[Document images with source code]
::::::::
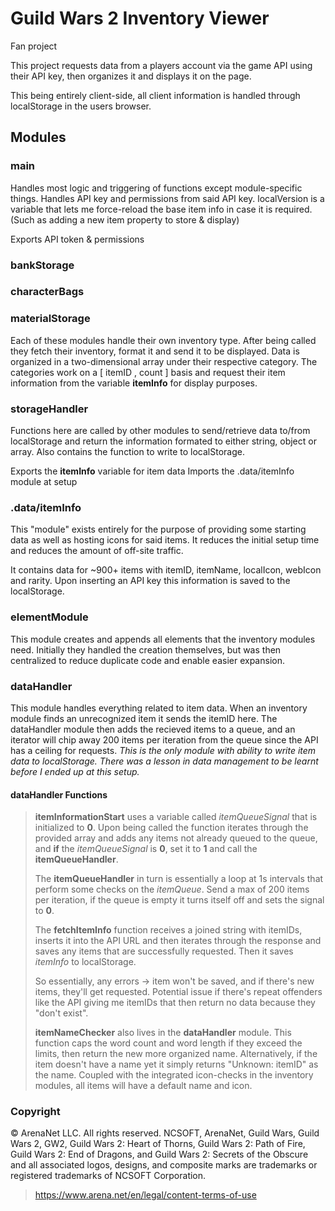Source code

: # Guild Wars 2 Inventory Viewer
Fan project 

This project requests data from a players account via the game API using their API key, then organizes it and displays it on the page.

This being entirely client-side, all client information is handled through localStorage in the users browser. 


## Modules

### main
Handles most logic and triggering of functions except module-specific things.
Handles API key and permissions from said API key.
localVersion is a variable that lets me force-reload the base item info in case it is required.
(Such as adding a new item property to store & display)

Exports API token & permissions


### bankStorage
### characterBags
### materialStorage 
Each of these modules handle their own inventory type. After being called they fetch their inventory, format it and send it to be displayed.
Data is organized in a two-dimensional array under their respective category.
The categories work on a [ itemID , count ] basis and request their item information from the variable **itemInfo** for display purposes.


### storageHandler
Functions here are called by other modules to send/retrieve data to/from localStorage and return the information formated to either string, object or array.
Also contains the function to write to localStorage.

Exports the **itemInfo** variable for item data
Imports the .data/itemInfo module at setup


### .data/itemInfo
This "module" exists entirely for the purpose of providing some starting data as well as hosting icons for said items.
It reduces the initial setup time and reduces the amount of off-site traffic.

It contains data for ~900+ items with itemID, itemName, localIcon, webIcon and rarity.
Upon inserting an API key this information is saved to the localStorage.


### elementModule
This module creates and appends all elements that the inventory modules need.
Initially they handled the creation themselves, but was then centralized to reduce duplicate code and enable easier expansion.


### dataHandler
This module handles everything related to item data. When an inventory module finds an unrecognized item it sends the itemID here.
The dataHandler module then adds the recieved items to a queue, and an iterator will chip away 200 items per iteration from the queue since the API has a ceiling for requests.
*This is the only module with ability to write item data to localStorage.*
*There was a lesson in data management to be learnt before I ended up at this setup.*

#### dataHandler Functions
>**itemInformationStart** uses a variable called *itemQueueSignal* that is initialized to **0**. Upon being called the function iterates through the provided array and adds any items not already queued to the queue, and **if** the *itemQueueSignal* is **0**, set it to **1** and call the **itemQueueHandler**.
>
>The **itemQueueHandler** in turn is essentially a loop at 1s intervals that perform some checks on the *itemQueue*. 
>Send a max of 200 items per iteration, if the queue is empty it turns itself off and sets the signal to **0**.
>
>The **fetchItemInfo** function receives a joined string with itemIDs, inserts it into the API URL and then iterates through the response and saves any items that are successfully requested.
>Then it saves *itemInfo* to localStorage.
>
>So essentially, any errors -> item won't be saved, and if there's new items, they'll get requested. 
>Potential issue if there's repeat offenders like the API giving me itemIDs that then return no data because they "don't exist".
>
>**itemNameChecker** also lives in the **dataHandler** module.
>This function caps the word count and word length if they exceed the limits, then return the new more organized name.
>Alternatively, if the item doesn't have a name yet it simply returns "Unknown: itemID" as the name.
>Coupled with the integrated icon-checks in the inventory modules, all items will have a default name and icon.





### Copyright

© ArenaNet LLC. All rights reserved. NCSOFT, ArenaNet, Guild Wars, Guild Wars 2, GW2, Guild Wars 2: Heart of Thorns, Guild Wars 2: Path of Fire, Guild Wars 2: End of Dragons, and Guild Wars 2: Secrets of the Obscure and all associated logos, designs, and composite marks are trademarks or registered trademarks of NCSOFT Corporation.


> https://www.arena.net/en/legal/content-terms-of-use
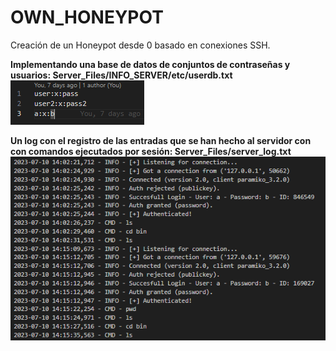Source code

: # OWN_HONEYPOT
Creación de un Honeypot desde 0 basado en conexiones SSH.

**Implementando una base de datos de conjuntos de contraseñas y usuarios: Server_Files/INFO_SERVER/etc/userdb.txt**
![](image.png)

**Un log con el registro de las entradas que se han hecho al servidor con con comandos ejecutados por sesión: Server_Files/server_log.txt**
![](image-1.png)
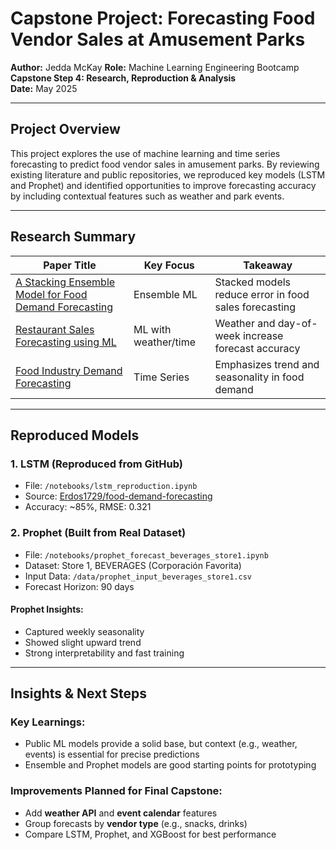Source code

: #  Capstone Project: Forecasting Food Vendor Sales at Amusement Parks

**Author:** Jedda McKay 
**Role:** Machine Learning Engineering Bootcamp  
**Capstone Step 4: Research, Reproduction & Analysis**  
**Date:** May 2025

---

##  Project Overview

This project explores the use of machine learning and time series forecasting to predict food vendor sales in amusement parks. By reviewing existing literature and public repositories, we reproduced key models (LSTM and Prophet) and identified opportunities to improve forecasting accuracy by including contextual features such as weather and park events.

---

##  Research Summary

| Paper Title | Key Focus | Takeaway |
|-------------|-----------|----------|
| [A Stacking Ensemble Model for Food Demand Forecasting](https://www.sciencedirect.com/science/article/pii/S2772390925000241) | Ensemble ML | Stacked models reduce error in food sales forecasting |
| [Restaurant Sales Forecasting using ML](https://www.mdpi.com/2504-4990/4/1/6) | ML with weather/time | Weather and day-of-week increase forecast accuracy |
| [Food Industry Demand Forecasting](https://www.researchgate.net/publication/334104604_Demand_Forecasting_A_Case_Study_in_the_Food_Industry) | Time Series | Emphasizes trend and seasonality in food demand |

---

## Reproduced Models

### 1. LSTM (Reproduced from GitHub)
- File: `/notebooks/lstm_reproduction.ipynb`
- Source: [Erdos1729/food-demand-forecasting](https://github.com/Erdos1729/food-demand-forecasting)
- Accuracy: ~85%, RMSE: 0.321

### 2. Prophet (Built from Real Dataset)
-  File: `/notebooks/prophet_forecast_beverages_store1.ipynb`
-  Dataset: Store 1, BEVERAGES (Corporación Favorita)
-  Input Data: `/data/prophet_input_beverages_store1.csv`
-  Forecast Horizon: 90 days

#### Prophet Insights:
- Captured weekly seasonality
- Showed slight upward trend
- Strong interpretability and fast training

---

## Insights & Next Steps

### Key Learnings:
- Public ML models provide a solid base, but context (e.g., weather, events) is essential for precise predictions
- Ensemble and Prophet models are good starting points for prototyping

### Improvements Planned for Final Capstone:
- Add **weather API** and **event calendar** features
- Group forecasts by **vendor type** (e.g., snacks, drinks)
- Compare LSTM, Prophet, and XGBoost for best performance
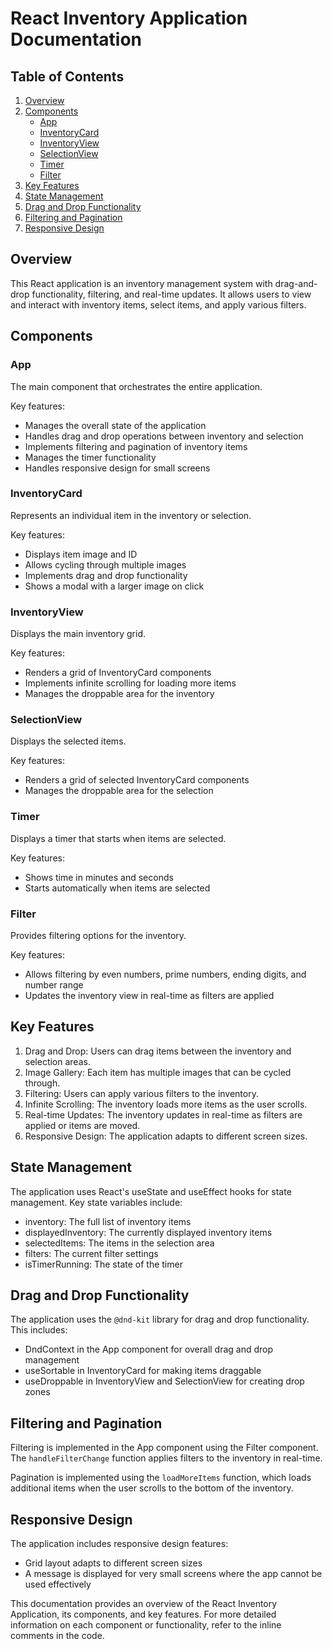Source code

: # React Inventory Application Documentation

## Table of Contents
1. [Overview](#overview)
2. [Components](#components)
    - [App](#app)
    - [InventoryCard](#inventorycard)
    - [InventoryView](#inventoryview)
    - [SelectionView](#selectionview)
    - [Timer](#timer)
    - [Filter](#filter)
3. [Key Features](#key-features)
4. [State Management](#state-management)
5. [Drag and Drop Functionality](#drag-and-drop-functionality)
6. [Filtering and Pagination](#filtering-and-pagination)
7. [Responsive Design](#responsive-design)

## Overview

This React application is an inventory management system with drag-and-drop functionality, filtering, and real-time updates. It allows users to view and interact with inventory items, select items, and apply various filters.

## Components

### App

The main component that orchestrates the entire application.

Key features:
- Manages the overall state of the application
- Handles drag and drop operations between inventory and selection
- Implements filtering and pagination of inventory items
- Manages the timer functionality
- Handles responsive design for small screens

### InventoryCard

Represents an individual item in the inventory or selection.

Key features:
- Displays item image and ID
- Allows cycling through multiple images
- Implements drag and drop functionality
- Shows a modal with a larger image on click

### InventoryView

Displays the main inventory grid.

Key features:
- Renders a grid of InventoryCard components
- Implements infinite scrolling for loading more items
- Manages the droppable area for the inventory

### SelectionView

Displays the selected items.

Key features:
- Renders a grid of selected InventoryCard components
- Manages the droppable area for the selection

### Timer

Displays a timer that starts when items are selected.

Key features:
- Shows time in minutes and seconds
- Starts automatically when items are selected

### Filter

Provides filtering options for the inventory.

Key features:
- Allows filtering by even numbers, prime numbers, ending digits, and number range
- Updates the inventory view in real-time as filters are applied

## Key Features

1. Drag and Drop: Users can drag items between the inventory and selection areas.
2. Image Gallery: Each item has multiple images that can be cycled through.
3. Filtering: Users can apply various filters to the inventory.
4. Infinite Scrolling: The inventory loads more items as the user scrolls.
5. Real-time Updates: The inventory updates in real-time as filters are applied or items are moved.
6. Responsive Design: The application adapts to different screen sizes.

## State Management

The application uses React's useState and useEffect hooks for state management. Key state variables include:

- inventory: The full list of inventory items
- displayedInventory: The currently displayed inventory items
- selectedItems: The items in the selection area
- filters: The current filter settings
- isTimerRunning: The state of the timer

## Drag and Drop Functionality

The application uses the `@dnd-kit` library for drag and drop functionality. This includes:

- DndContext in the App component for overall drag and drop management
- useSortable in InventoryCard for making items draggable
- useDroppable in InventoryView and SelectionView for creating drop zones

## Filtering and Pagination

Filtering is implemented in the App component using the Filter component. The `handleFilterChange` function applies filters to the inventory in real-time.

Pagination is implemented using the `loadMoreItems` function, which loads additional items when the user scrolls to the bottom of the inventory.

## Responsive Design

The application includes responsive design features:

- Grid layout adapts to different screen sizes
- A message is displayed for very small screens where the app cannot be used effectively

This documentation provides an overview of the React Inventory Application, its components, and key features. For more detailed information on each component or functionality, refer to the inline comments in the code.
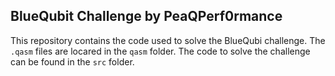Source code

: ## BlueQubit Challenge by PeaQPerf0rmance 

This repository contains the code used to solve the BlueQubi challenge.
The `.qasm` files are locared in the `qasm` folder. The code to solve the challenge can be found in the `src` folder.
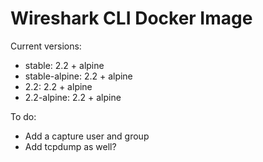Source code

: # Wireshark CLI Docker Image

Current versions:
* stable: 2.2 + alpine
* stable-alpine: 2.2 + alpine
* 2.2: 2.2 + alpine
* 2.2-alpine: 2.2 + alpine

To do:
* Add a capture user and group
* Add tcpdump as well?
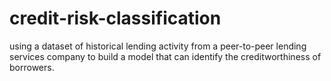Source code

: # credit-risk-classification
using a dataset of historical lending activity from a peer-to-peer lending services company to build a model that can identify the creditworthiness of borrowers.
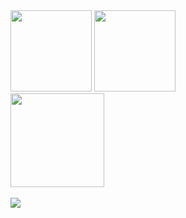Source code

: 
<div align="left"> 
  <img height="130px" width="130px" src="https://i.imgur.com/cyYAs3J.png" >
  <img height="130px" width="130px" src="https://i.imgur.com/3k0uvI4.png" >
</div>



<div>
  <a href="https://github.com/eoqthiago">
  <img height="150em" src="https://github-readme-stats-eight-theta.vercel.app/api/?username=eoqthiago&layout=compact&hide_border=true&theme=dracula&hide=html,css,scss,shell,sass&include_all_commits=true&count_private=true"/>
</div>
  </br>
  
<div align="" >
<img src="https://github-profile-trophy.vercel.app/?username=eoqthiago&row=1&column=6&theme=dracula&margin-w=15&margin-h=15"/>
 </div>



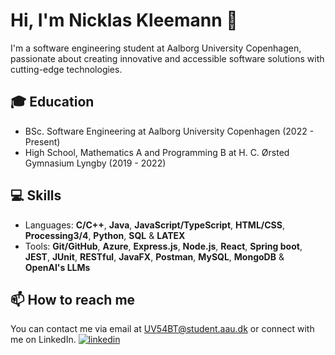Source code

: # Hi, I'm Nicklas Kleemann 👋

I'm a software engineering student at Aalborg University Copenhagen, passionate about creating innovative and accessible software solutions with cutting-edge technologies. 

## 🎓 Education

- BSc. Software Engineering at Aalborg University Copenhagen (2022 - Present)
- High School, Mathematics A and Programming B at H. C. Ørsted Gymnasium Lyngby (2019 - 2022)

## 💻 Skills

- Languages: **C/C++**, **Java**, **JavaScript/TypeScript**, **HTML/CSS**, **Processing3/4**, **Python**, **SQL** & **LATEX**
- Tools: **Git/GitHub**, **Azure**, **Express.js**, **Node.js**, **React**, **Spring boot**, **JEST**, **JUnit**, **RESTful**, **JavaFX**, **Postman**, **MySQL**,
**MongoDB** & **OpenAI's LLMs**

## 📫 How to reach me

You can contact me via email at UV54BT@student.aau.dk or connect with me on LinkedIn.
[![linkedin](https://img.shields.io/badge/linkedin-0A66C2?style=for-the-badge&logo=linkedin&logoColor=white)](https://www.linkedin.com/in/nicklasvistoftkleemann/)

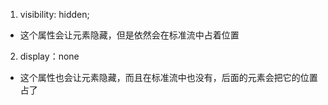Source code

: 1. visibility: hidden;
- 这个属性会让元素隐藏，但是依然会在标准流中占着位置
2. display：none
- 这个属性也会让元素隐藏，而且在标准流中也没有，后面的元素会把它的位置占了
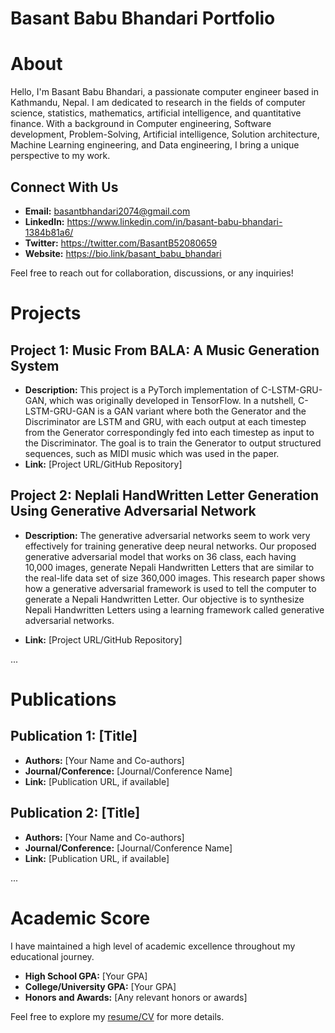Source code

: # Basant Babu Bhandari Portfolio

# About

Hello, I'm Basant Babu Bhandari, a passionate computer engineer based in Kathmandu, Nepal. I am dedicated to research in the fields of computer science, statistics, mathematics, artificial intelligence, and quantitative finance. With a background in Computer engineering, Software development, Problem-Solving, Artificial intelligence, Solution architecture, Machine Learning engineering, and Data engineering,  I bring a unique perspective to my work.

## Connect With Us

- **Email:** basantbhandari2074@gmail.com
- **LinkedIn:** https://www.linkedin.com/in/basant-babu-bhandari-1384b81a6/
- **Twitter:** https://twitter.com/BasantB52080659
- **Website:** https://bio.link/basant_babu_bhandari

Feel free to reach out for collaboration, discussions, or any inquiries!

# Projects

## Project 1: Music From BALA: A Music Generation System

- **Description:** This project is a PyTorch implementation of C-LSTM-GRU-GAN, which was originally developed in TensorFlow. In a nutshell, C-LSTM-GRU-GAN is a GAN variant where both the Generator and the Discriminator are LSTM and GRU, with each output at each timestep from the Generator correspondingly fed into each timestep as input to the Discriminator. The goal is to train the Generator to output structured sequences, such as MIDI music which was used in the paper.
- **Link:** [Project URL/GitHub Repository]

## Project 2: Neplali HandWritten Letter Generation Using Generative Adversarial Network

- **Description:** The generative adversarial networks seem to work very effectively for training generative deep neural networks. Our proposed generative adversarial model that works on 36 class, each having 10,000 images, generate Nepali Handwritten Letters that are similar to the real-life data set of size 360,000 images. This research paper shows how a generative adversarial framework is used to tell the computer to generate a Nepali Handwritten Letter. Our objective is to synthesize Nepali Handwritten Letters using a learning framework called generative adversarial networks.

- **Link:** [Project URL/GitHub Repository]

...

# Publications

## Publication 1: [Title]

- **Authors:** [Your Name and Co-authors]
- **Journal/Conference:** [Journal/Conference Name]
- **Link:** [Publication URL, if available]

## Publication 2: [Title]

- **Authors:** [Your Name and Co-authors]
- **Journal/Conference:** [Journal/Conference Name]
- **Link:** [Publication URL, if available]

...

# Academic Score

I have maintained a high level of academic excellence throughout my educational journey.

- **High School GPA:** [Your GPA]
- **College/University GPA:** [Your GPA]
- **Honors and Awards:** [Any relevant honors or awards]

Feel free to explore my [resume/CV](link-to-resume) for more details.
::::::::
▶ [Work request] If a line in the data holds the string "different", copy that line.

▶ [Task output]
6. Responsive Design: The application adapts to different screen sizes.
- Grid layout adapts to different screen sizes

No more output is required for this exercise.